### Exercise directions
In your answer, repeat each line of the data exactly.

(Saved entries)
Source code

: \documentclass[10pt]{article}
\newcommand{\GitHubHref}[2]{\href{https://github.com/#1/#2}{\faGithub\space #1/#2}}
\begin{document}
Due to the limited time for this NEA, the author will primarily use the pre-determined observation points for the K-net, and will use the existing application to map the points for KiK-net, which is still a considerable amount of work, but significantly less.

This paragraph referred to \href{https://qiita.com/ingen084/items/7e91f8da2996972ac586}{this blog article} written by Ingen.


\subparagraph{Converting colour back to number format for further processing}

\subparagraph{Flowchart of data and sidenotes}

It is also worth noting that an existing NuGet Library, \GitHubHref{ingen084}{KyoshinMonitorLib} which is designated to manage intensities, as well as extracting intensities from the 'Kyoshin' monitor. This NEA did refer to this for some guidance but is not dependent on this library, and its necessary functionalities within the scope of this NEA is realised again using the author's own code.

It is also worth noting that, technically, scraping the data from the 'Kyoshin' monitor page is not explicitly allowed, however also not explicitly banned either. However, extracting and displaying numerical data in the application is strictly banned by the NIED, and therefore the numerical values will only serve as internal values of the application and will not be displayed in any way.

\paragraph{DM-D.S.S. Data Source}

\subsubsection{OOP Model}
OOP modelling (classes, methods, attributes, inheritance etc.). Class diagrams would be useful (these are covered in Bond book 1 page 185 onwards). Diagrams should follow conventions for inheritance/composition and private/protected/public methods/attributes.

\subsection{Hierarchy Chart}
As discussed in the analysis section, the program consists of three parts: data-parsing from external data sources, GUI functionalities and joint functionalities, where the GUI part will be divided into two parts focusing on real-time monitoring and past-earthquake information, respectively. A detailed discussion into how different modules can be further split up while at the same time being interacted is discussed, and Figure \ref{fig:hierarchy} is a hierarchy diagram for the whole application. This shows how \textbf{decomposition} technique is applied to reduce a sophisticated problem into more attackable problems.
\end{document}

### Task response
Source code

: \documentclass[10pt]{article}
\newcommand{\GitHubHref}[2]{\href{https://github.com/#1/#2}{\faGithub\space #1/#2}}
\begin{document}
Due to the limited time for this NEA, the author will primarily use the pre-determined observation points for the K-net, and will use the existing application to map the points for KiK-net, which is still a considerable amount of work, but significantly less.

This paragraph referred to \href{https://qiita.com/ingen084/items/7e91f8da2996972ac586}{this blog article} written by Ingen.


\subparagraph{Converting colour back to number format for further processing}

\subparagraph{Flowchart of data and sidenotes}

It is also worth noting that an existing NuGet Library, \GitHubHref{ingen084}{KyoshinMonitorLib} which is designated to manage intensities, as well as extracting intensities from the 'Kyoshin' monitor. This NEA did refer to this for some guidance but is not dependent on this library, and its necessary functionalities within the scope of this NEA is realised again using the author's own code.

It is also worth noting that, technically, scraping the data from the 'Kyoshin' monitor page is not explicitly allowed, however also not explicitly banned either. However, extracting and displaying numerical data in the application is strictly banned by the NIED, and therefore the numerical values will only serve as internal values of the application and will not be displayed in any way.

\paragraph{DM-D.S.S. Data Source}

\subsubsection{OOP Model}
OOP modelling (classes, methods, attributes, inheritance etc.). Class diagrams would be useful (these are covered in Bond book 1 page 185 onwards). Diagrams should follow conventions for inheritance/composition and private/protected/public methods/attributes.

\subsection{Hierarchy Chart}
As discussed in the analysis section, the program consists of three parts: data-parsing from external data sources, GUI functionalities and joint functionalities, where the GUI part will be divided into two parts focusing on real-time monitoring and past-earthquake information, respectively. A detailed discussion into how different modules can be further split up while at the same time being interacted is discussed, and Figure \ref{fig:hierarchy} is a hierarchy diagram for the whole application. This shows how \textbf{decomposition} technique is applied to reduce a sophisticated problem into more attackable problems.
\end{document}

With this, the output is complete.